Temperamental Ramblings.
Wednesday, September 9, 2009
Move slow like an exercise bike on an airport walkway;


I sleep on my back, 'cause it's good for the spine
and coffin rehersal.
I know a psychic who reads her own palms,
and her findings are personal.
She keeps her fists shut tight and she sleeps on her side-
well, maybe she knows something that I don't know.


I absolutely adore Why. Elephant Eyelash has been on repeat for the past two days, and I still can't get enough.
It's funny; when I first started listening to Why, I thought that they were just 'okay'. While I found Yoni Wolf's voice interesting, I couldn't really get into him.
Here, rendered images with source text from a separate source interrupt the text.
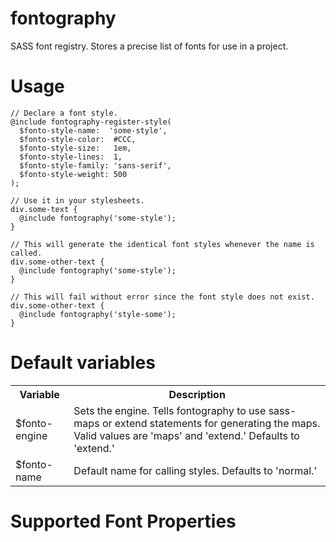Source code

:# fontography
SASS font registry. Stores a precise list of fonts for use in a project.

# Usage

    // Declare a font style.
    @include fontography-register-style(
      $fonto-style-name:  'some-style',
      $fonto-style-color:  #CCC,
      $fonto-style-size:   1em,
      $fonto-style-lines:  1,
      $fonto-style-family: 'sans-serif',
      $fonto-style-weight: 500
    );
    
    // Use it in your stylesheets.
    div.some-text {
      @include fontography('some-style');
    }
    
    // This will generate the identical font styles whenever the name is called.
    div.some-other-text {
      @include fontography('some-style');
    }

    // This will fail without error since the font style does not exist.
    div.some-other-text {
      @include fontography('style-some');
    }

# Default variables

<table>
  <tr>
    <th>Variable</th>
    <th>Description</th>
  </tr>
  <tr>
    <td>$fonto-engine</td>
    <td>Sets the engine. Tells fontography to use sass-maps or extend statements for generating the maps. Valid values are 'maps' and 'extend.' Defaults to 'extend.'</td>
  </tr>
  <tr>
    <td>$fonto-name</td>
    <td>Default name for calling styles. Defaults to 'normal.'</td>
  </tr>
</table>

# Supported Font Properties

    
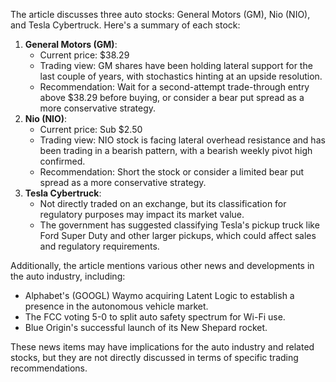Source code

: The article discusses three auto stocks: General Motors (GM), Nio (NIO), and Tesla Cybertruck. Here's a summary of each stock:

1. **General Motors (GM)**:
	* Current price: $38.29
	* Trading view: GM shares have been holding lateral support for the last couple of years, with stochastics hinting at an upside resolution.
	* Recommendation: Wait for a second-attempt trade-through entry above $38.29 before buying, or consider a bear put spread as a more conservative strategy.
2. **Nio (NIO)**:
	* Current price: Sub $2.50
	* Trading view: NIO stock is facing lateral overhead resistance and has been trading in a bearish pattern, with a bearish weekly pivot high confirmed.
	* Recommendation: Short the stock or consider a limited bear put spread as a more conservative strategy.
3. **Tesla Cybertruck**:
	* Not directly traded on an exchange, but its classification for regulatory purposes may impact its market value.
	* The government has suggested classifying Tesla's pickup truck like Ford Super Duty and other larger pickups, which could affect sales and regulatory requirements.

Additionally, the article mentions various other news and developments in the auto industry, including:

* Alphabet's (GOOGL) Waymo acquiring Latent Logic to establish a presence in the autonomous vehicle market.
* The FCC voting 5-0 to split auto safety spectrum for Wi-Fi use.
* Blue Origin's successful launch of its New Shepard rocket.

These news items may have implications for the auto industry and related stocks, but they are not directly discussed in terms of specific trading recommendations.
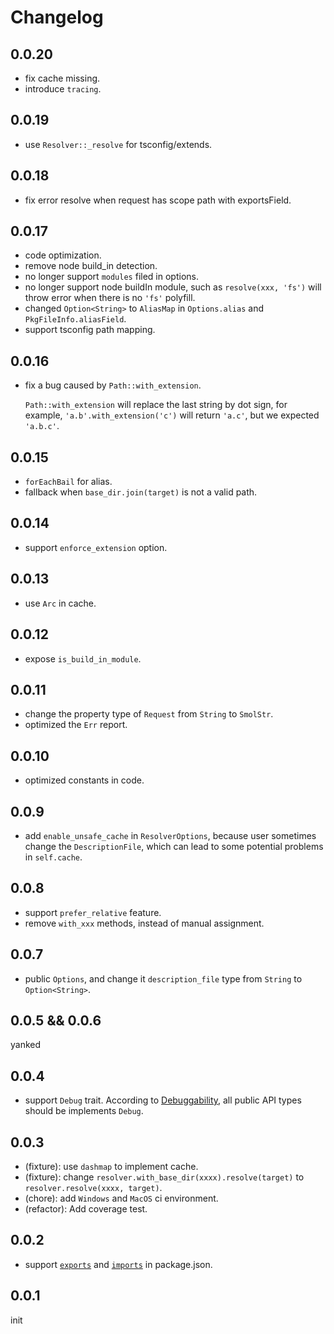 # Changelog

## 0.0.20

- fix cache missing.
- introduce `tracing`.

## 0.0.19

- use `Resolver::_resolve` for tsconfig/extends.

## 0.0.18

- fix error resolve when request has scope path with exportsField.

## 0.0.17

- code optimization.
- remove node build_in detection.
- no longer support `modules` filed in options.
- no longer support node buildIn module, such as `resolve(xxx, 'fs')` will throw error when there is no `'fs'` polyfill.
- changed `Option<String>` to `AliasMap` in `Options.alias` and `PkgFileInfo.aliasField`.
- support tsconfig path mapping.

## 0.0.16

- fix a bug caused by `Path::with_extension`.

  `Path::with_extension` will replace the last string by dot sign, for example, `'a.b'.with_extension('c')` will return `'a.c'`, but we expected `'a.b.c'`.

## 0.0.15

- `forEachBail` for alias.
- fallback when `base_dir.join(target)` is not a valid path.

## 0.0.14

- support `enforce_extension` option.

## 0.0.13

- use `Arc` in cache.

## 0.0.12

- expose `is_build_in_module`.

## 0.0.11

- change the property type of `Request` from `String` to `SmolStr`.
- optimized the `Err` report.

## 0.0.10

- optimized constants in code.

## 0.0.9

- add `enable_unsafe_cache` in `ResolverOptions`, because user sometimes change the `DescriptionFile`, which can lead to some potential problems in `self.cache`.

## 0.0.8

- support `prefer_relative` feature.
- remove `with_xxx` methods, instead of manual assignment.

## 0.0.7

- public `Options`, and change it `description_file` type from `String` to `Option<String>`.

## 0.0.5 && 0.0.6

yanked
 
## 0.0.4

- support `Debug` trait. According to [Debuggability](https://rust-lang.github.io/api-guidelines/debuggability.html#debuggability), all public API types should be implements `Debug`.

## 0.0.3

- (fixture): use `dashmap` to implement cache.
- (fixture): change `resolver.with_base_dir(xxxx).resolve(target)` to `resolver.resolve(xxxx, target)`.
- (chore): add `Windows` and `MacOS` ci environment.
- (refactor): Add coverage test.

## 0.0.2

- support [`exports`](https://nodejs.org/api/packages.html#exports) and [`imports`](https://nodejs.org/api/packages.html#imports) in package.json.

## 0.0.1

init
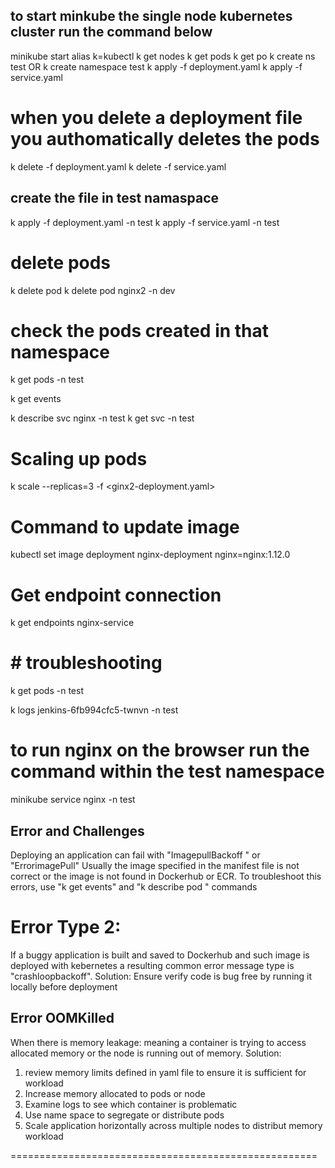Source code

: ## to start minkube the single node kubernetes cluster run the command below

minikube start
alias k=kubectl
k get nodes
k get pods 
k get po
k create ns test OR k create namespace test
k apply -f deployment.yaml
k apply -f service.yaml 

# when you delete a deployment file you authomatically deletes the pods
k delete -f deployment.yaml 
k delete -f service.yaml 
## create the file in test namaspace
k apply -f deployment.yaml -n test
k apply -f service.yaml -n test

# delete pods 
k delete pod <podname>
k delete pod nginx2 -n dev

# check the pods created in that namespace
k get pods -n test

k get events

k describe svc nginx  -n test
k get svc -n test 
# Scaling up pods
k scale --replicas=3 -f <ginx2-deployment.yaml>

# Command to update image 
kubectl set image deployment nginx-deployment nginx=nginx:1.12.0

# Get endpoint connection 
k get endpoints nginx-service

# # troubleshooting

k get pods -n test

k logs jenkins-6fb994cfc5-twnvn -n test

# to run nginx on the browser run the command within the test namespace

 minikube service nginx -n test


 ## Error and Challenges
 Deploying an application can fail with "ImagepullBackoff
" or "ErrorimagePull" Usually the image specified in the manifest file is not correct or the image is not found in Dockerhub or ECR. To troubleshoot this errors, use "k get events" and "k describe pod <podname>" commands 

# Error Type 2:
If a buggy application is built and saved to Dockerhub and such image is deployed with kebernetes a resulting common error message type is "crashloopbackoff". Solution: Ensure verify code is bug free by running it locally before deployment

## Error OOMKilled
When there is memory leakage: meaning a container is trying to access allocated memory or the node is running out of memory. 
Solution:
1. review memory limits defined in yaml file to ensure it is sufficient for workload
2. Increase memory allocated to pods or node
3. Examine logs to see which container is problematic
4. Use name space to segregate or distribute pods
5. Scale application horizontally across multiple nodes to distribut  memory workload 

 =====================================================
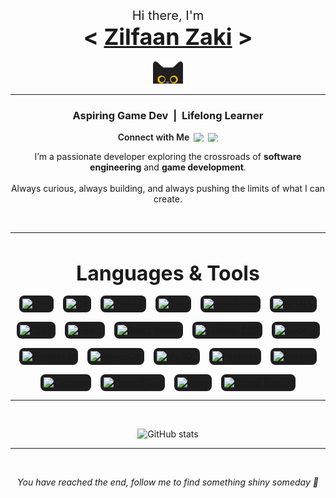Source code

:<!-- Hero -->
<p align="center">
  <span style="font-size: 20px;">Hi there, I'm</span><br>
  <span style="font-size: 36px; font-weight: bold;">
    &lt; <a href="https://www.blackcater.win/" target="_blank">Zilfaan Zaki</a> &gt;
  </span><br><br>
  <img src="images/cat.gif" height="36" />
</p>

---

<!-- Intro -->
<h3 align="center">Aspiring Game Dev &nbsp;|&nbsp; Lifelong Learner</h3>
<p style="display: flex; justify-content: center; align-items: center; gap: 0.5em; font-size: 1.rem;
font-weight:600;">
  Connect with Me
  <a href="https://linkedin.com/in/zilfaan sulfikhan" target="_blank" style="display: flex; align-items: center;">
    <img src="https://skillicons.dev/icons?i=linkedin" style="height: 1em; width: auto;"/>
  </a>
  <a href="https://instagram.com/zilfaan" target="_blank" style="display: flex; align-items: center;">
    <img src="https://skillicons.dev/icons?i=instagram" style="height: 1em; width: auto;"/>
  </a>
</p>

<p align="center">
  I’m a passionate developer exploring the crossroads of <b>software engineering</b> and <b>game development</b>.<br><br>
  Always curious, always building, and always pushing the limits of what I can create.
</p>
<br>

---

<!-- Tech Stack -->
<h3 align="center" style="font-size: 2rem; margin-bottom: 1rem;"> Languages & Tools</h3>
<div style="display: flex; flex-wrap: wrap; justify-content: center; gap: 15px; align-items: center;">

  <!-- Languages -->
  <a href="https://www.w3schools.com/cpp/" target="_blank" rel="noreferrer" class="tech-icon">
    <img src="https://cdn.jsdelivr.net/gh/devicons/devicon/icons/cplusplus/cplusplus-original.svg" alt="C++"/>
  </a>
  <a href="https://www.w3schools.com/cs/" target="_blank" rel="noreferrer" class="tech-icon">
    <img src="https://cdn.jsdelivr.net/gh/devicons/devicon/icons/csharp/csharp-original.svg" alt="C#"/>
  </a>
  <a href="https://www.python.org" target="_blank" rel="noreferrer" class="tech-icon">
    <img src="https://cdn.jsdelivr.net/gh/devicons/devicon/icons/python/python-original.svg" alt="Python"/>
  </a>
  <a href="https://www.java.com" target="_blank" rel="noreferrer" class="tech-icon">
    <img src="https://cdn.jsdelivr.net/gh/devicons/devicon/icons/java/java-original.svg" alt="Java"/>
  </a>
  <a href="https://developer.mozilla.org/en-US/docs/Web/JavaScript" target="_blank" rel="noreferrer" class="tech-icon">
    <img src="https://cdn.jsdelivr.net/gh/devicons/devicon/icons/javascript/javascript-original.svg" alt="JavaScript"/>
  </a>

  <!-- Frontend -->
  <a href="https://www.w3.org/html/" target="_blank" rel="noreferrer" class="tech-icon">
    <img src="https://cdn.jsdelivr.net/gh/devicons/devicon/icons/html5/html5-original.svg" alt="HTML5"/>
  </a>
  <a href="https://www.w3schools.com/css/" target="_blank" rel="noreferrer" class="tech-icon">
    <img src="https://cdn.jsdelivr.net/gh/devicons/devicon/icons/css3/css3-original.svg" alt="CSS3"/>
  </a>
  <a href="https://reactjs.org/" target="_blank" rel="noreferrer" class="tech-icon">
    <img src="https://cdn.jsdelivr.net/gh/devicons/devicon/icons/react/react-original.svg" alt="React"/>
  </a>
  <a href="https://reactnative.dev/" target="_blank" rel="noreferrer" class="tech-icon">
    <img src="https://cdn.jsdelivr.net/gh/devicons/devicon/icons/react/react-original.svg" alt="React Native"/>
  </a>
  <a href="https://tailwindcss.com/" target="_blank" rel="noreferrer" class="tech-icon">
    <img src="https://cdn.jsdelivr.net/gh/devicons/devicon/icons/tailwindcss/tailwindcss-original.svg" alt="Tailwind CSS"/>
  </a>

  <!-- Backend / Databases -->
  <a href="https://nodejs.org" target="_blank" rel="noreferrer" class="tech-icon">
    <img src="https://cdn.jsdelivr.net/gh/devicons/devicon/icons/nodejs/nodejs-original.svg" alt="Node.js"/>
  </a>
  <a href="https://expressjs.com" target="_blank" rel="noreferrer" class="tech-icon">
    <img src="https://files.svgcdn.io/skill-icons/expressjs-dark.png" alt="Express.js"/>
  </a>
  <a href="https://www.mongodb.com/" target="_blank" rel="noreferrer" class="tech-icon">
    <img src="https://cdn.jsdelivr.net/gh/devicons/devicon/icons/mongodb/mongodb-original.svg" alt="MongoDB"/>
  </a>
  <a href="https://www.mysql.com/" target="_blank" rel="noreferrer" class="tech-icon">
    <img src="https://cdn.jsdelivr.net/gh/devicons/devicon/icons/mysql/mysql-original.svg" alt="MySQL"/>
  </a>
  <a href="https://firebase.google.com/" target="_blank" rel="noreferrer" class="tech-icon">
    <img src="https://cdn.jsdelivr.net/gh/devicons/devicon/icons/firebase/firebase-plain.svg" alt="Firebase"/>
  </a>

  <!-- Tools -->
  <a href="https://www.docker.com/" target="_blank" rel="noreferrer" class="tech-icon">
    <img src="https://cdn.jsdelivr.net/gh/devicons/devicon/icons/docker/docker-original.svg" alt="Docker"/>
  </a>
  <a href="https://www.electronjs.org" target="_blank" rel="noreferrer" class="tech-icon">
    <img src="https://cdn.jsdelivr.net/gh/devicons/devicon/icons/electron/electron-original.svg" alt="Electron"/>
  </a>
  <a href="https://www.tensorflow.org" target="_blank" rel="noreferrer" class="tech-icon">
    <img src="https://cdn.jsdelivr.net/gh/devicons/devicon/icons/tensorflow/tensorflow-original.svg" alt="TensorFlow"/>
  </a>

  <!-- Game Engines -->
  <a href="https://unity.com/" target="_blank" rel="noreferrer" class="tech-icon">
    <img src="https://cdn.jsdelivr.net/gh/devicons/devicon/icons/unity/unity-original.svg" alt="Unity"/>
  </a>
  <a href="https://unrealengine.com/" target="_blank" rel="noreferrer" class="tech-icon">
    <img src="https://raw.githubusercontent.com/kenangundogan/fontisto/036b7eca71aab1bef8e6a0518f7329f13ed62f6b/icons/svg/brand/unreal-engine.svg" alt="Unreal Engine"/>
  </a>
</div>

<style>
  .tech-icon {
    background: #1e1e1e;
    border-radius: 8px;
    padding: 5px;
    transition: transform 0.2s, box-shadow 0.2s;
  }
  .tech-icon img {
    width: 50px;
    height: 50px;
    object-fit: contain;
  }
  .tech-icon:hover {
    transform: scale(1.15);
    box-shadow: 0 4px 15px rgba(86, 86, 86, 0.4);
  }
</style>

---

<br>
<p align="center">
  <img src="https://github-readme-stats.vercel.app/api?username=zilfaan&show_icons=true&theme=tokyonight" alt="GitHub stats" />
</p>

---

<!-- Footer text -->
<br>
<p align="center">
  <i>
    You have reached the end, follow me to find something shiny someday 🍪
  </i>
</p>
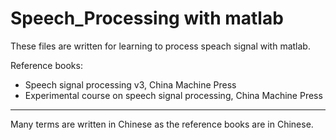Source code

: # Speech_Processing with matlab

These files are written for learning to process speach signal with matlab.

Reference books:
- Speech signal processing v3, China Machine Press
- Experimental course on speech signal processing, China Machine Press

----------

Many terms are written in Chinese as the reference books are in Chinese.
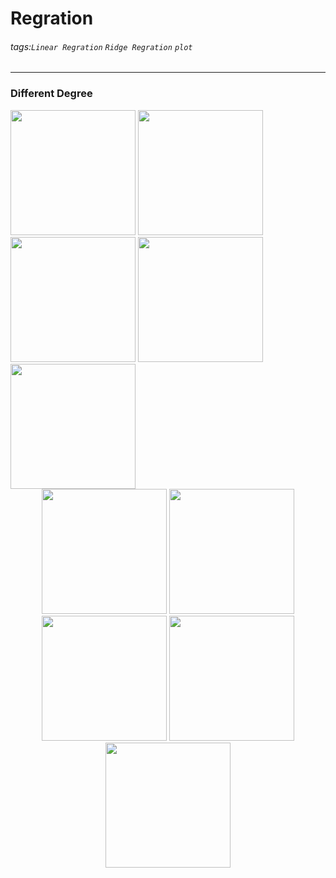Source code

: # Regration
###### tags:`Linear Regration` `Ridge Regration` `plot`
---

### Different Degree

<img src=https://github.com/wewanadi/Linear_Regration/blob/master/picture/b_1.png width="200">
<img src=https://github.com/wewanadi/Linear_Regration/blob/master/picture/ML_HW1(b_5).png width="200">
<img src=https://github.com/wewanadi/Linear_Regration/blob/master/picture/ML_HW1(b_10).png width="200">
<img src=https://github.com/wewanadi/Linear_Regration/blob/master/picture/ML_HW1(b_14).png width="200">
<img src=https://github.com/wewanadi/Linear_Regration/blob/master/picture/ML_HW1(b_20).png width="200">

<div align="center">
  <img src=https://github.com/wewanadi/Linear_Regration/blob/master/picture/b_1.png width="200">
  <img src=https://github.com/wewanadi/Linear_Regration/blob/master/picture/ML_HW1(b_5).png width="200">
  <img src=https://github.com/wewanadi/Linear_Regration/blob/master/picture/ML_HW1(b_10).png width="200">
  <img src=https://github.com/wewanadi/Linear_Regration/blob/master/picture/ML_HW1(b_14).png width="200">
  <img src=https://github.com/wewanadi/Linear_Regration/blob/master/picture/ML_HW1(b_20).png width="200">
</div>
I had to be in a weird mood to listen to them, and at that point in time, I was no where near weird enough to pay any attention to them.

I don't know how it started, but the song Fatalist Palmistry was on an endless loop in my head, even though I hadn't listened to it in months.
When I sat down to actually listen to it, I was floored. How could I have ever dismissed this band as "just okay"? Their mix of hip-hop and alternative folk is so ecclectic and catchy. These are songs that will stay in your head for days.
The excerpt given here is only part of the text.